- Coat of arms
- Coordinates (Wodzisław): 50°31′12″N 20°11′26″E﻿ / ﻿50.52000°N 20.19056°E
- Country: Poland
- Voivodeship: Świętokrzyskie
- County: Jędrzejów
- Seat: Wodzisław

Area
- • Total: 176.66 km^{2} (68.21 sq mi)

Population (2006)
- • Total: 7,585
- • Density: 43/km^{2} (110/sq mi)

= Gmina Wodzisław =

Gmina Wodzisław is a rural gmina (administrative district) in Jędrzejów County, Świętokrzyskie Voivodeship, in south-central Poland. Its seat is the village of Wodzisław, which lies approximately 15 km south-west of Jędrzejów and 51 km south-west of the regional capital Kielce.

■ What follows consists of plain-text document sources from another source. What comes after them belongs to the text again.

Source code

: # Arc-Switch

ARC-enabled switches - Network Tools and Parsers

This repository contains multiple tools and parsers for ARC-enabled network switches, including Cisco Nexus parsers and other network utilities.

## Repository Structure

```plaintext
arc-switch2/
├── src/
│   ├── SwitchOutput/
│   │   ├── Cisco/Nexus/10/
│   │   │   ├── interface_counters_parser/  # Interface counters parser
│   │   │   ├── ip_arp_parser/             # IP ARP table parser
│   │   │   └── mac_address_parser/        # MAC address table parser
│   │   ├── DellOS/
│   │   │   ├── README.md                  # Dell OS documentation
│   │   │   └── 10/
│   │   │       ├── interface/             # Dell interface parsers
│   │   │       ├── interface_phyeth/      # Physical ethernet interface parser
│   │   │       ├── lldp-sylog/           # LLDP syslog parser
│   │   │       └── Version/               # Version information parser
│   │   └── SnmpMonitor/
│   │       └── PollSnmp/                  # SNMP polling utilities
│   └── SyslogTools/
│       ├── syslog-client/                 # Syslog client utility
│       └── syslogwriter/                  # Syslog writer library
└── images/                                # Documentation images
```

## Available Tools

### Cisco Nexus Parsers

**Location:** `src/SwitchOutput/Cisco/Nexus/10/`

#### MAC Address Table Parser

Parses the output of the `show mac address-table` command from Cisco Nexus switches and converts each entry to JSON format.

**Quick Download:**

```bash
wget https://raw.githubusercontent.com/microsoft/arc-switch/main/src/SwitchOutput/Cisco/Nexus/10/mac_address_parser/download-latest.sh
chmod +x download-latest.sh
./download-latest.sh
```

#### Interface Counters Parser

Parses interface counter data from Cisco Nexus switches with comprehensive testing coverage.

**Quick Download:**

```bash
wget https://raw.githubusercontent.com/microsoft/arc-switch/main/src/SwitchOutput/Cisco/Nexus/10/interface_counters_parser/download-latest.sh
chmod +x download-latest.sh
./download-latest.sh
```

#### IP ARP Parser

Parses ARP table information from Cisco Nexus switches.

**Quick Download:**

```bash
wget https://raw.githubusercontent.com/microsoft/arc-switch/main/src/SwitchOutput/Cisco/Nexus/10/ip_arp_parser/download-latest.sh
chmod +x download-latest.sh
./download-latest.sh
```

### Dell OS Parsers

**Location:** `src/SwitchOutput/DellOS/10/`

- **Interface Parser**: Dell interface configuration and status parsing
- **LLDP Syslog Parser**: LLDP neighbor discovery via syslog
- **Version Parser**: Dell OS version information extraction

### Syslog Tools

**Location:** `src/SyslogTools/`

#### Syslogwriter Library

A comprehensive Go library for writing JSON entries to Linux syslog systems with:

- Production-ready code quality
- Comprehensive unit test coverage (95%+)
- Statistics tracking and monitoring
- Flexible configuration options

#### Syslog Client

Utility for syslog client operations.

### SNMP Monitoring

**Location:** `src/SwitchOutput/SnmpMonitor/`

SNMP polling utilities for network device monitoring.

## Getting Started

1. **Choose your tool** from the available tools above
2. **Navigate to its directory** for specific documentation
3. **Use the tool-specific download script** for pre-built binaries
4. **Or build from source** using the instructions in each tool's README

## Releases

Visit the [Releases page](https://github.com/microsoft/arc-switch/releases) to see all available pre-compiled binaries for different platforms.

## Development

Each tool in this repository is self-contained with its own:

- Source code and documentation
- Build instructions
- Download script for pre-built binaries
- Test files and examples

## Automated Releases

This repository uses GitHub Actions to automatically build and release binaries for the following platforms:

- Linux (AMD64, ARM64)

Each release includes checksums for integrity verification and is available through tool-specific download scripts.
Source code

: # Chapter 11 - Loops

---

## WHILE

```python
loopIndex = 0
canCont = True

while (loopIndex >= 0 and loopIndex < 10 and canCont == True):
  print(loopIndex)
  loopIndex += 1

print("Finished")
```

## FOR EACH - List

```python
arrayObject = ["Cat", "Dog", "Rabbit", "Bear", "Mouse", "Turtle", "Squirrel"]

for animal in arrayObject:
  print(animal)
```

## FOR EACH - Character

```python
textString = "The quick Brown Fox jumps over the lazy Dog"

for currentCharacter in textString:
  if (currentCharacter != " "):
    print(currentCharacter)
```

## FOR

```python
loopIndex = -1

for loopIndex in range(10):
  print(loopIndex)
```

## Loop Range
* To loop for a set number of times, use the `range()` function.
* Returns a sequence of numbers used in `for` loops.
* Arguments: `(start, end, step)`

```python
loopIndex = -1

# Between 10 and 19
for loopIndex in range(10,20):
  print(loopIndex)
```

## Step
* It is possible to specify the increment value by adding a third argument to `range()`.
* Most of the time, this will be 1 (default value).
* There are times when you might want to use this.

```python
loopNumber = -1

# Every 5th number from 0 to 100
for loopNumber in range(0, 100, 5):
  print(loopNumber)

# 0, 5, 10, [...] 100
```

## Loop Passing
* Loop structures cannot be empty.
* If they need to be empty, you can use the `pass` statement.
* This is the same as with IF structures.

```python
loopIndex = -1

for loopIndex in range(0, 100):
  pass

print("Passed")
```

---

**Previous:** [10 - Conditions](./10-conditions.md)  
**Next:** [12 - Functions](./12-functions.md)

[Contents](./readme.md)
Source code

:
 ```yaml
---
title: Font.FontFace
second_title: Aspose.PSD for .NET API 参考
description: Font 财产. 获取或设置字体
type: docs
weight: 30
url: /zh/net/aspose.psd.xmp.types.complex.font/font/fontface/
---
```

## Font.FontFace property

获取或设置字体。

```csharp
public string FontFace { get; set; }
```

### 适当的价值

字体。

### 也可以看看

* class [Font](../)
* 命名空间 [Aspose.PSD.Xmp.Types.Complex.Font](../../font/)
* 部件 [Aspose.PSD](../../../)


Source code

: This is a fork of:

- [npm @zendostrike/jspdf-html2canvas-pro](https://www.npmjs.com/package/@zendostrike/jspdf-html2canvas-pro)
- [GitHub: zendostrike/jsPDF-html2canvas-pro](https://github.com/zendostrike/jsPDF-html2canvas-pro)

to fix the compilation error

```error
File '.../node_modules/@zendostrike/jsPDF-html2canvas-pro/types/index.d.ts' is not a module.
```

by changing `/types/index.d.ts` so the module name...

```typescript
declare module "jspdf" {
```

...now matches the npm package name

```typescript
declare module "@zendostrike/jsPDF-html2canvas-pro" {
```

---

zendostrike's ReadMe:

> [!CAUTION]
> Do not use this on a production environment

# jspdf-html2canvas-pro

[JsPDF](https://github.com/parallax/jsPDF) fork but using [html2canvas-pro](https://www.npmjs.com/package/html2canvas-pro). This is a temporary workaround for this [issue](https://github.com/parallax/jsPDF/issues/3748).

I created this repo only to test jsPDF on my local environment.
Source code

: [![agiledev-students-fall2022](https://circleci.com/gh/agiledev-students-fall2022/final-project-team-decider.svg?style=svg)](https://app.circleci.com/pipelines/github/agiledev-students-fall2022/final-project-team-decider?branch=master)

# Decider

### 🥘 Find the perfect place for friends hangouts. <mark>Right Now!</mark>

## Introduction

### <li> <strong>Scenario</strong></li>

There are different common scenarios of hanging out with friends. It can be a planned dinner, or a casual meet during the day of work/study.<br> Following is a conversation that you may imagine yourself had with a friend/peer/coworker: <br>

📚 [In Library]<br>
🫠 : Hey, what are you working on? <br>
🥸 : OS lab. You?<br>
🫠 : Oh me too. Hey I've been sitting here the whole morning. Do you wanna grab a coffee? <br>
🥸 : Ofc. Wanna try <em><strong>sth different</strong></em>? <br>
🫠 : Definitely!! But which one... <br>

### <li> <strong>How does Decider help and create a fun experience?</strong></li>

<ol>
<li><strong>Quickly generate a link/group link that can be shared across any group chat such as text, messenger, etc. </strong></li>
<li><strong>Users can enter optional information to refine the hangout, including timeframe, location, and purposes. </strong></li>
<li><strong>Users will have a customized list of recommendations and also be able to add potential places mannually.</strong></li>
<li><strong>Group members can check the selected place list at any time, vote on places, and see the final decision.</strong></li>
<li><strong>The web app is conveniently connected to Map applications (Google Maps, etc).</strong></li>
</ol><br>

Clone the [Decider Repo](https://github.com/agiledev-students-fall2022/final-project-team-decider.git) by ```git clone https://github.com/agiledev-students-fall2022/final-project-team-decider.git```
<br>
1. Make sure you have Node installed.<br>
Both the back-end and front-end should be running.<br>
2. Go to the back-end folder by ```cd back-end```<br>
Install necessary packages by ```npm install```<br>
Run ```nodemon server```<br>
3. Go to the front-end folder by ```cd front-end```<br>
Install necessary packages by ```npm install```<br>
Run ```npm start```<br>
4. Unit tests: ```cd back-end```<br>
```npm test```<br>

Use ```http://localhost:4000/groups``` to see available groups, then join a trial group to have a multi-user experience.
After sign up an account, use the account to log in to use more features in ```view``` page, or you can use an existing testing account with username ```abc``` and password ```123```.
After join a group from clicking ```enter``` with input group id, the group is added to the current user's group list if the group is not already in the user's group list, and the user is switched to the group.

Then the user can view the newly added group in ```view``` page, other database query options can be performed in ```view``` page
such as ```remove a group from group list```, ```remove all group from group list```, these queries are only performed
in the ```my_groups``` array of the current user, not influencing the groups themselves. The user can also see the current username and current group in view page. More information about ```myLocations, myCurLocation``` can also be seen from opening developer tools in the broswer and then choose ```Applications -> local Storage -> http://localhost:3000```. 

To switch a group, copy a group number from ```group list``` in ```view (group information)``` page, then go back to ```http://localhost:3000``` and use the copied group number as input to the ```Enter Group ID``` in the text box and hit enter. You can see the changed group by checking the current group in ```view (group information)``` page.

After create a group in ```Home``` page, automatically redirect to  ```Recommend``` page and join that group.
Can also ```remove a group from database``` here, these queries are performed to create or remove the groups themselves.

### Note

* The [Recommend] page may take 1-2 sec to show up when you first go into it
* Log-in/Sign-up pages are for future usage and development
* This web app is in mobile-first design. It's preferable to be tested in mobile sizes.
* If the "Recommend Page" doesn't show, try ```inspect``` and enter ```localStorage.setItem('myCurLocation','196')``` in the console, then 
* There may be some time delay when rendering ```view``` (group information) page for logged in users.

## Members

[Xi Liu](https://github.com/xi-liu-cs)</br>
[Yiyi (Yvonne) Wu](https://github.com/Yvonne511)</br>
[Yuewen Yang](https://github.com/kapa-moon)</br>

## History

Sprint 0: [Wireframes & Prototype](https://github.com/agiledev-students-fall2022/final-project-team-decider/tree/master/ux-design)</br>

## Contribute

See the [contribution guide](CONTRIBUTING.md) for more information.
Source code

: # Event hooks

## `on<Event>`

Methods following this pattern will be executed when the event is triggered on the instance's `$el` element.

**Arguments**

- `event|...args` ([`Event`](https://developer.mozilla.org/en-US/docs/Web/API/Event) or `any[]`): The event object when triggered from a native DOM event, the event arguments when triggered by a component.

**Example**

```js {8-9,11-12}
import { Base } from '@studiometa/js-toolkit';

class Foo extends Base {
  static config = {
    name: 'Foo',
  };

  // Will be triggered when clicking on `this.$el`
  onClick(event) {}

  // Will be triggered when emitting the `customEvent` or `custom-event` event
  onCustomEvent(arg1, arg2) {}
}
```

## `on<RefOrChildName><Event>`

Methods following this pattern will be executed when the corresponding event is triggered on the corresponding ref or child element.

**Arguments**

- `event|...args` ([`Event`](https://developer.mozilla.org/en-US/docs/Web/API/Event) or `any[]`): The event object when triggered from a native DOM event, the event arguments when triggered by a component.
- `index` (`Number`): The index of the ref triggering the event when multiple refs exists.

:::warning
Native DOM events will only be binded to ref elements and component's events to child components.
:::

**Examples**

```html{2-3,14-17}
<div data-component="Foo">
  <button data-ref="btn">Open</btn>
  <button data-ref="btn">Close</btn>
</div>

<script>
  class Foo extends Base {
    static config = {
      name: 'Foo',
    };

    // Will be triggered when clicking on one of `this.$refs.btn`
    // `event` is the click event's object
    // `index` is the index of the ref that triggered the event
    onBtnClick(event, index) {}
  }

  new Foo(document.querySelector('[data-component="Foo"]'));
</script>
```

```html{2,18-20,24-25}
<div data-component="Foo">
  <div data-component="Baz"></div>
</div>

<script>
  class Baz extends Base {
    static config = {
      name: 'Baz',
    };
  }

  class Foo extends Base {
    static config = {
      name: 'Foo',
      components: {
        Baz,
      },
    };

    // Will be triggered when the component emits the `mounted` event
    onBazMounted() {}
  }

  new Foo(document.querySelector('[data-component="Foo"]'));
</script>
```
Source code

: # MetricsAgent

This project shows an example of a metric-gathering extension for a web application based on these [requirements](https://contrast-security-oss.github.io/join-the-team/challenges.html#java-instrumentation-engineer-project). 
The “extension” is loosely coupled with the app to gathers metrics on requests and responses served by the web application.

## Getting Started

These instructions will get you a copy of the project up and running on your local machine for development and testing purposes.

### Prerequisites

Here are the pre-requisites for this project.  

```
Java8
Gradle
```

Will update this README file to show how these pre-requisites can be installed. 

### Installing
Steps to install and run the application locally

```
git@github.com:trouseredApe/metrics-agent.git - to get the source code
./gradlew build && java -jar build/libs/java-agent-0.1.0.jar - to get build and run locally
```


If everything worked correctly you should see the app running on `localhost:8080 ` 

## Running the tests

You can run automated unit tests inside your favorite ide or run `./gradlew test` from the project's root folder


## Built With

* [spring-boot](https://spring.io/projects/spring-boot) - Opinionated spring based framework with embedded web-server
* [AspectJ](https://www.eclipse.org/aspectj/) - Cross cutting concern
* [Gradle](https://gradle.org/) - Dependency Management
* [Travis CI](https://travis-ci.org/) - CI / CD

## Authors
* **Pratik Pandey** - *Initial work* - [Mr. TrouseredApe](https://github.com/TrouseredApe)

The gmina covers an area of 176.66 km2, and as of 2006 its total population is 7,585.

==Villages==
Gmina Wodzisław contains the villages and settlements of Brzeście, Brzezinki, Dębiany, Droblin, Folga Pierwsza, Jeziorki, Judasze, Kaziny, Klemencice, Konary, Kowalów Dolny, Kowalów Górny, Krężoły, Łany, Laskowa, Lubcza, Ludwinów, Mieronice, Mierzawa, Nawarzyce, Niegosławice, Nowa Olszówka, Olbrachcice, Pękosław, Piotrkowice, Podlesie, Pokrzywnica, Promyk, Przezwody, Przyłęczek, Przyłęk, Przyrąb, Sadki, Sielec, Stara Olszówka, Strzeszkowice, Świątniki, Wodacz, Wodzisław, Wola Lubecka, Września and Zarzecze.

==Neighbouring gminas==
Gmina Wodzisław is bordered by the gminas of Działoszyce, Jędrzejów, Kozłów, Książ Wielki, Michałów and Sędziszów.